§ **PROBLEM DETAILS**: What is needed is an exact retyping of each entry, pictures excluded.

====== EXCERPTED RECORDS ======

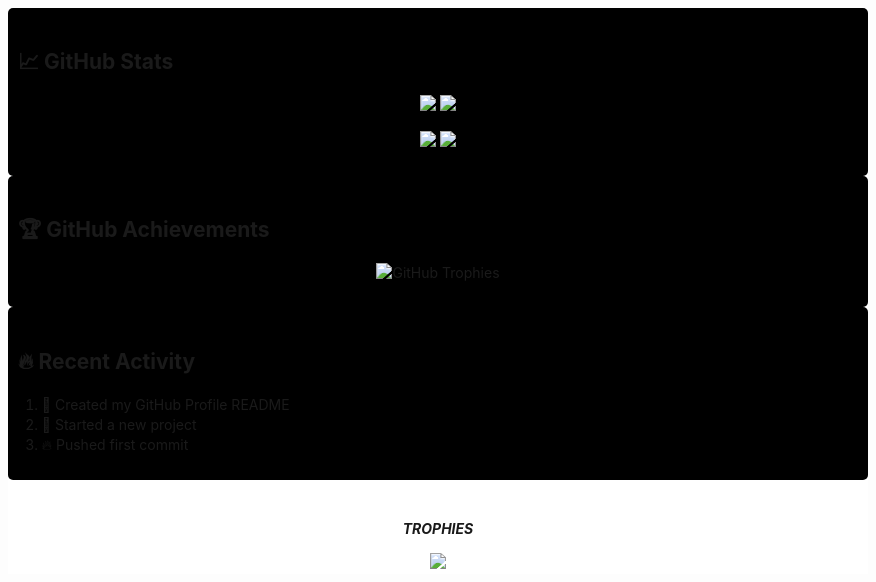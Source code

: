 
<div style="background-color: #000000; padding: 10px; border-radius: 5px;">

## 📈 GitHub Stats

<p align="center">
 
  <img src="https://github-readme-activity-graph.vercel.app/graph?username=arrahman69&theme=react-dark&hide_border=true&area=true&bg_color=000000" width="55%"/>
  
  
  <img src="https://github-readme-stats.vercel.app/api/top-langs/?username=arrahman69&layout=compact&theme=radical&hide_border=true&bg_color=000000&langs_count=6" width="40%"/>
</p>

<p align="center">
  
  <img src="https://github-readme-stats.vercel.app/api?username=arrahman69&show_icons=true&theme=radical&hide_border=true&bg_color=000000&include_all_commits=true" width="48%"/>
  
  
  <img src="https://github-readme-streak-stats.herokuapp.com/?user=arrahman69&theme=radical&hide_border=true&background=000000&stroke=FF69B4" width="48%"/>
</p>

</div>

<div style="background-color: #000000; padding: 10px; border-radius: 5px;">

## 🏆 GitHub Achievements

<p align="center">
  <img src="https://github-profile-trophy.vercel.app/?username=arrahman69&theme=radical&no-frame=true&row=1&column=7" alt="GitHub Trophies"/>
</p>

</div>

<div style="background-color: #000000; padding: 10px; border-radius: 5px;">

## 🔥 Recent Activity


1. 🎉 Created my GitHub Profile README
2. 🚀 Started a new project
3. 🔥 Pushed first commit


</div>




 

#
<p align="center">
   <i><b>TROPHIES</b></i>
</p>
<p align="center" title="'s Trophies">

<img width="90%" src="https://github-profile-trophy.vercel.app/?username=arrahman69&theme=darkhub"/>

======

§ **SOLUTION**:
Source code

: 
<div style="background-color: #000000; padding: 10px; border-radius: 5px;">

## 📈 GitHub Stats

<p align="center">
 
  <img src="https://github-readme-activity-graph.vercel.app/graph?username=arrahman69&theme=react-dark&hide_border=true&area=true&bg_color=000000" width="55%"/>
  
  
  <img src="https://github-readme-stats.vercel.app/api/top-langs/?username=arrahman69&layout=compact&theme=radical&hide_border=true&bg_color=000000&langs_count=6" width="40%"/>
</p>

<p align="center">
  
  <img src="https://github-readme-stats.vercel.app/api?username=arrahman69&show_icons=true&theme=radical&hide_border=true&bg_color=000000&include_all_commits=true" width="48%"/>
  
  
  <img src="https://github-readme-streak-stats.herokuapp.com/?user=arrahman69&theme=radical&hide_border=true&background=000000&stroke=FF69B4" width="48%"/>
</p>

</div>

<div style="background-color: #000000; padding: 10px; border-radius: 5px;">

## 🏆 GitHub Achievements

<p align="center">
  <img src="https://github-profile-trophy.vercel.app/?username=arrahman69&theme=radical&no-frame=true&row=1&column=7" alt="GitHub Trophies"/>
</p>

</div>

<div style="background-color: #000000; padding: 10px; border-radius: 5px;">

## 🔥 Recent Activity


1. 🎉 Created my GitHub Profile README
2. 🚀 Started a new project
3. 🔥 Pushed first commit


</div>




 

#
<p align="center">
   <i><b>TROPHIES</b></i>
</p>
<p align="center" title="'s Trophies">

<img width="90%" src="https://github-profile-trophy.vercel.app/?username=arrahman69&theme=darkhub"/>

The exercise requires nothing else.